What I’ve discovered later in my business career is that although I may not be intuitive, I have experienced a lot — both good and bad — and I’ve tried to learn from these situations. As I reflected on the subject, I recalled a February 2001 Harvard Business Review article entitled “When to Trust Your Gut,” written by Alden M. Hayashi. The reason I remembered the article is that the author highlights a story about Bob Lutz, who at the time was a member of the Lee Iacocca Chrysler Dream Team, and who many consider to be one of the greatest auto executives of all time. I won’t spoil the article, but it details Lutz’s conceptualizing and then launching the very successful Dodge Viper with no market research, just his gut instinct, to support him. The article quotes Herbert Simon, of Carnegie Mellon, who came to the conclusion that experience enables people to “chunk” information so they can store and retrieve it easily.
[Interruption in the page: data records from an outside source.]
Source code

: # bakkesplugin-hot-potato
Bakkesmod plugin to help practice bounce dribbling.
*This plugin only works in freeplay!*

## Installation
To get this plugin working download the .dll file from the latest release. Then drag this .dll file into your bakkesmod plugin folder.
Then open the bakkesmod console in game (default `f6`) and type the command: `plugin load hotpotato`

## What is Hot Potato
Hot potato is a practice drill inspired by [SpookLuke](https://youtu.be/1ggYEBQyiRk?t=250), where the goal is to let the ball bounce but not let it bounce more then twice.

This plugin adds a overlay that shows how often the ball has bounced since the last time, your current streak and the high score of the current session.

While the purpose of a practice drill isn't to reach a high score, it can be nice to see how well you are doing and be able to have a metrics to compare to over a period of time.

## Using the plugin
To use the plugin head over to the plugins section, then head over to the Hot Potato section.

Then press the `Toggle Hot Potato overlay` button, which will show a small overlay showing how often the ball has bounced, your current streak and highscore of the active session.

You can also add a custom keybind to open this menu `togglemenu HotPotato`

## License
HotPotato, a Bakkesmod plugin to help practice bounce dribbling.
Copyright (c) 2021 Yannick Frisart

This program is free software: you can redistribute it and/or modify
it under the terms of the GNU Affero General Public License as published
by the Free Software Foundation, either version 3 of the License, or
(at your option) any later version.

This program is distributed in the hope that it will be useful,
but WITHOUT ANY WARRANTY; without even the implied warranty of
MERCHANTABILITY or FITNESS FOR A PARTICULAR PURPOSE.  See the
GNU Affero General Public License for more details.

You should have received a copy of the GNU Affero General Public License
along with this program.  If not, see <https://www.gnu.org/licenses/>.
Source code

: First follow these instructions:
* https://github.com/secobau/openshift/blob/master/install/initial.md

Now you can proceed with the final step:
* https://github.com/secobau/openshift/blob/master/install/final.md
In a November 16, 2017, article in Psychology Today, titled “When Should You Trust Your Gut? Here’s What the Science Says,” Al Pittampalli states, “In order to trust our intuition, we need to have had enough practice. Our intuitions are only as good as the database of patterns that we draw them from. So we need to have had sufficient experience noticing and revising patterns in order to have built up a database that is both robust and refined.”
In the HBR article, the author says, “Executives like Lutz and Eisner (former Disney CEO) will be the first to admit that their instincts are often plain wrong. Don’t fall in love with your decisions. They warn against overconfidence, and they suggest routinely soliciting the opinions of others when faced with tough choices.”
So, here is my advice to “seasoned leaders,” based on my own experience and my observations of some awesome leaders:
- Don’t ignore your gut, especially if it’s related to a subject you know really well.
- Make sure you aren’t emotionally too close to or attached to the subject.
- Seek the counsel of others.
- Listen carefully; try to understand their views and the bases of their opinions.
- Don’t ignore your gut!
p.s. If you’re just beginning your career, be careful — unless you’re Steve Jobs, Elon Musk, Thomas Edison, or Herb Kelleher of Southwest Airlines.